- Work request
Verbatim copy, images removed: write out the entries below.

--------------------

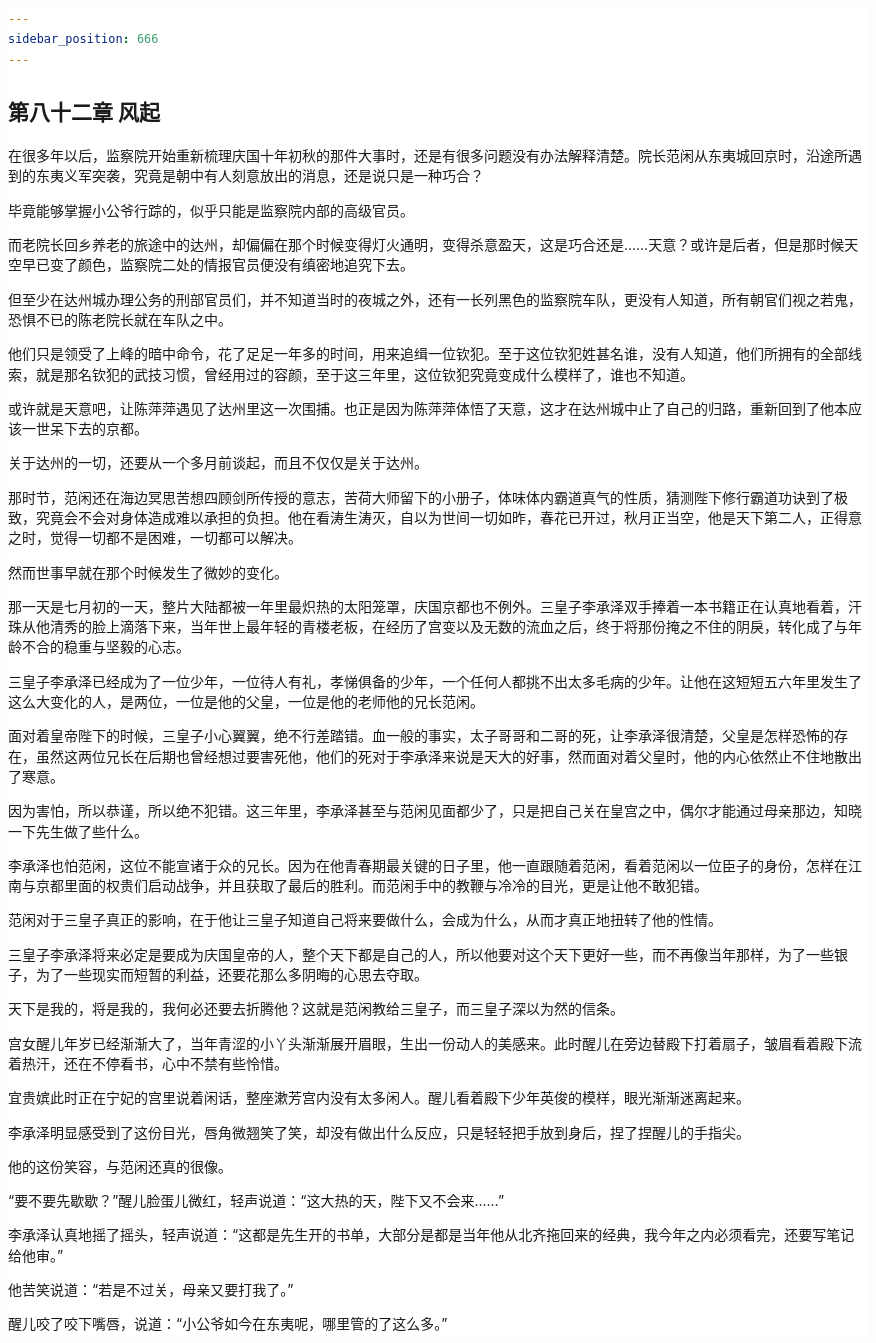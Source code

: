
 ```yaml
---
sidebar_position: 666
---
```


## 第八十二章 **风起**

在很多年以后，监察院开始重新梳理庆国十年初秋的那件大事时，还是有很多问题没有办法解释清楚。院长范闲从东夷城回京时，沿途所遇到的东夷义军突袭，究竟是朝中有人刻意放出的消息，还是说只是一种巧合？

毕竟能够掌握小公爷行踪的，似乎只能是监察院内部的高级官员。

而老院长回乡养老的旅途中的达州，却偏偏在那个时候变得灯火通明，变得杀意盈天，这是巧合还是……天意？或许是后者，但是那时候天空早已变了颜色，监察院二处的情报官员便没有缜密地追究下去。

但至少在达州城办理公务的刑部官员们，并不知道当时的夜城之外，还有一长列黑色的监察院车队，更没有人知道，所有朝官们视之若鬼，恐惧不已的陈老院长就在车队之中。

他们只是领受了上峰的暗中命令，花了足足一年多的时间，用来追缉一位钦犯。至于这位钦犯姓甚名谁，没有人知道，他们所拥有的全部线索，就是那名钦犯的武技习惯，曾经用过的容颜，至于这三年里，这位钦犯究竟变成什么模样了，谁也不知道。

或许就是天意吧，让陈萍萍遇见了达州里这一次围捕。也正是因为陈萍萍体悟了天意，这才在达州城中止了自己的归路，重新回到了他本应该一世呆下去的京都。

关于达州的一切，还要从一个多月前谈起，而且不仅仅是关于达州。

那时节，范闲还在海边冥思苦想四顾剑所传授的意志，苦荷大师留下的小册子，体味体内霸道真气的性质，猜测陛下修行霸道功诀到了极致，究竟会不会对身体造成难以承担的负担。他在看涛生涛灭，自以为世间一切如昨，春花已开过，秋月正当空，他是天下第二人，正得意之时，觉得一切都不是困难，一切都可以解决。

然而世事早就在那个时候发生了微妙的变化。

那一天是七月初的一天，整片大陆都被一年里最炽热的太阳笼罩，庆国京都也不例外。三皇子李承泽双手捧着一本书籍正在认真地看着，汗珠从他清秀的脸上滴落下来，当年世上最年轻的青楼老板，在经历了宫变以及无数的流血之后，终于将那份掩之不住的阴戾，转化成了与年龄不合的稳重与坚毅的心志。

三皇子李承泽已经成为了一位少年，一位待人有礼，孝悌俱备的少年，一个任何人都挑不出太多毛病的少年。让他在这短短五六年里发生了这么大变化的人，是两位，一位是他的父皇，一位是他的老师他的兄长范闲。

面对着皇帝陛下的时候，三皇子小心翼翼，绝不行差踏错。血一般的事实，太子哥哥和二哥的死，让李承泽很清楚，父皇是怎样恐怖的存在，虽然这两位兄长在后期也曾经想过要害死他，他们的死对于李承泽来说是天大的好事，然而面对着父皇时，他的内心依然止不住地散出了寒意。

因为害怕，所以恭谨，所以绝不犯错。这三年里，李承泽甚至与范闲见面都少了，只是把自己关在皇宫之中，偶尔才能通过母亲那边，知晓一下先生做了些什么。

李承泽也怕范闲，这位不能宣诸于众的兄长。因为在他青春期最关键的日子里，他一直跟随着范闲，看着范闲以一位臣子的身份，怎样在江南与京都里面的权贵们启动战争，并且获取了最后的胜利。而范闲手中的教鞭与冷冷的目光，更是让他不敢犯错。

范闲对于三皇子真正的影响，在于他让三皇子知道自己将来要做什么，会成为什么，从而才真正地扭转了他的性情。

三皇子李承泽将来必定是要成为庆国皇帝的人，整个天下都是自己的人，所以他要对这个天下更好一些，而不再像当年那样，为了一些银子，为了一些现实而短暂的利益，还要花那么多阴晦的心思去夺取。

天下是我的，将是我的，我何必还要去折腾他？这就是范闲教给三皇子，而三皇子深以为然的信条。

宫女醒儿年岁已经渐渐大了，当年青涩的小丫头渐渐展开眉眼，生出一份动人的美感来。此时醒儿在旁边替殿下打着扇子，皱眉看着殿下流着热汗，还在不停看书，心中不禁有些怜惜。

宜贵嫔此时正在宁妃的宫里说着闲话，整座漱芳宫内没有太多闲人。醒儿看着殿下少年英俊的模样，眼光渐渐迷离起来。

李承泽明显感受到了这份目光，唇角微翘笑了笑，却没有做出什么反应，只是轻轻把手放到身后，捏了捏醒儿的手指尖。

他的这份笑容，与范闲还真的很像。

“要不要先歇歇？”醒儿脸蛋儿微红，轻声说道：“这大热的天，陛下又不会来……”

李承泽认真地摇了摇头，轻声说道：“这都是先生开的书单，大部分是都是当年他从北齐拖回来的经典，我今年之内必须看完，还要写笔记给他审。”

他苦笑说道：“若是不过关，母亲又要打我了。”

醒儿咬了咬下嘴唇，说道：“小公爷如今在东夷呢，哪里管的了这么多。”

--------------------

- Exercise response
Source code

:
 ```yaml
---
sidebar_position: 666
---
```


## 第八十二章 **风起**

在很多年以后，监察院开始重新梳理庆国十年初秋的那件大事时，还是有很多问题没有办法解释清楚。院长范闲从东夷城回京时，沿途所遇到的东夷义军突袭，究竟是朝中有人刻意放出的消息，还是说只是一种巧合？

毕竟能够掌握小公爷行踪的，似乎只能是监察院内部的高级官员。

而老院长回乡养老的旅途中的达州，却偏偏在那个时候变得灯火通明，变得杀意盈天，这是巧合还是……天意？或许是后者，但是那时候天空早已变了颜色，监察院二处的情报官员便没有缜密地追究下去。

但至少在达州城办理公务的刑部官员们，并不知道当时的夜城之外，还有一长列黑色的监察院车队，更没有人知道，所有朝官们视之若鬼，恐惧不已的陈老院长就在车队之中。

他们只是领受了上峰的暗中命令，花了足足一年多的时间，用来追缉一位钦犯。至于这位钦犯姓甚名谁，没有人知道，他们所拥有的全部线索，就是那名钦犯的武技习惯，曾经用过的容颜，至于这三年里，这位钦犯究竟变成什么模样了，谁也不知道。

或许就是天意吧，让陈萍萍遇见了达州里这一次围捕。也正是因为陈萍萍体悟了天意，这才在达州城中止了自己的归路，重新回到了他本应该一世呆下去的京都。

关于达州的一切，还要从一个多月前谈起，而且不仅仅是关于达州。

那时节，范闲还在海边冥思苦想四顾剑所传授的意志，苦荷大师留下的小册子，体味体内霸道真气的性质，猜测陛下修行霸道功诀到了极致，究竟会不会对身体造成难以承担的负担。他在看涛生涛灭，自以为世间一切如昨，春花已开过，秋月正当空，他是天下第二人，正得意之时，觉得一切都不是困难，一切都可以解决。

然而世事早就在那个时候发生了微妙的变化。

那一天是七月初的一天，整片大陆都被一年里最炽热的太阳笼罩，庆国京都也不例外。三皇子李承泽双手捧着一本书籍正在认真地看着，汗珠从他清秀的脸上滴落下来，当年世上最年轻的青楼老板，在经历了宫变以及无数的流血之后，终于将那份掩之不住的阴戾，转化成了与年龄不合的稳重与坚毅的心志。

三皇子李承泽已经成为了一位少年，一位待人有礼，孝悌俱备的少年，一个任何人都挑不出太多毛病的少年。让他在这短短五六年里发生了这么大变化的人，是两位，一位是他的父皇，一位是他的老师他的兄长范闲。

面对着皇帝陛下的时候，三皇子小心翼翼，绝不行差踏错。血一般的事实，太子哥哥和二哥的死，让李承泽很清楚，父皇是怎样恐怖的存在，虽然这两位兄长在后期也曾经想过要害死他，他们的死对于李承泽来说是天大的好事，然而面对着父皇时，他的内心依然止不住地散出了寒意。

因为害怕，所以恭谨，所以绝不犯错。这三年里，李承泽甚至与范闲见面都少了，只是把自己关在皇宫之中，偶尔才能通过母亲那边，知晓一下先生做了些什么。

李承泽也怕范闲，这位不能宣诸于众的兄长。因为在他青春期最关键的日子里，他一直跟随着范闲，看着范闲以一位臣子的身份，怎样在江南与京都里面的权贵们启动战争，并且获取了最后的胜利。而范闲手中的教鞭与冷冷的目光，更是让他不敢犯错。

范闲对于三皇子真正的影响，在于他让三皇子知道自己将来要做什么，会成为什么，从而才真正地扭转了他的性情。

三皇子李承泽将来必定是要成为庆国皇帝的人，整个天下都是自己的人，所以他要对这个天下更好一些，而不再像当年那样，为了一些银子，为了一些现实而短暂的利益，还要花那么多阴晦的心思去夺取。

天下是我的，将是我的，我何必还要去折腾他？这就是范闲教给三皇子，而三皇子深以为然的信条。

宫女醒儿年岁已经渐渐大了，当年青涩的小丫头渐渐展开眉眼，生出一份动人的美感来。此时醒儿在旁边替殿下打着扇子，皱眉看着殿下流着热汗，还在不停看书，心中不禁有些怜惜。

宜贵嫔此时正在宁妃的宫里说着闲话，整座漱芳宫内没有太多闲人。醒儿看着殿下少年英俊的模样，眼光渐渐迷离起来。

李承泽明显感受到了这份目光，唇角微翘笑了笑，却没有做出什么反应，只是轻轻把手放到身后，捏了捏醒儿的手指尖。

他的这份笑容，与范闲还真的很像。

“要不要先歇歇？”醒儿脸蛋儿微红，轻声说道：“这大热的天，陛下又不会来……”

李承泽认真地摇了摇头，轻声说道：“这都是先生开的书单，大部分是都是当年他从北齐拖回来的经典，我今年之内必须看完，还要写笔记给他审。”

他苦笑说道：“若是不过关，母亲又要打我了。”

醒儿咬了咬下嘴唇，说道：“小公爷如今在东夷呢，哪里管的了这么多。”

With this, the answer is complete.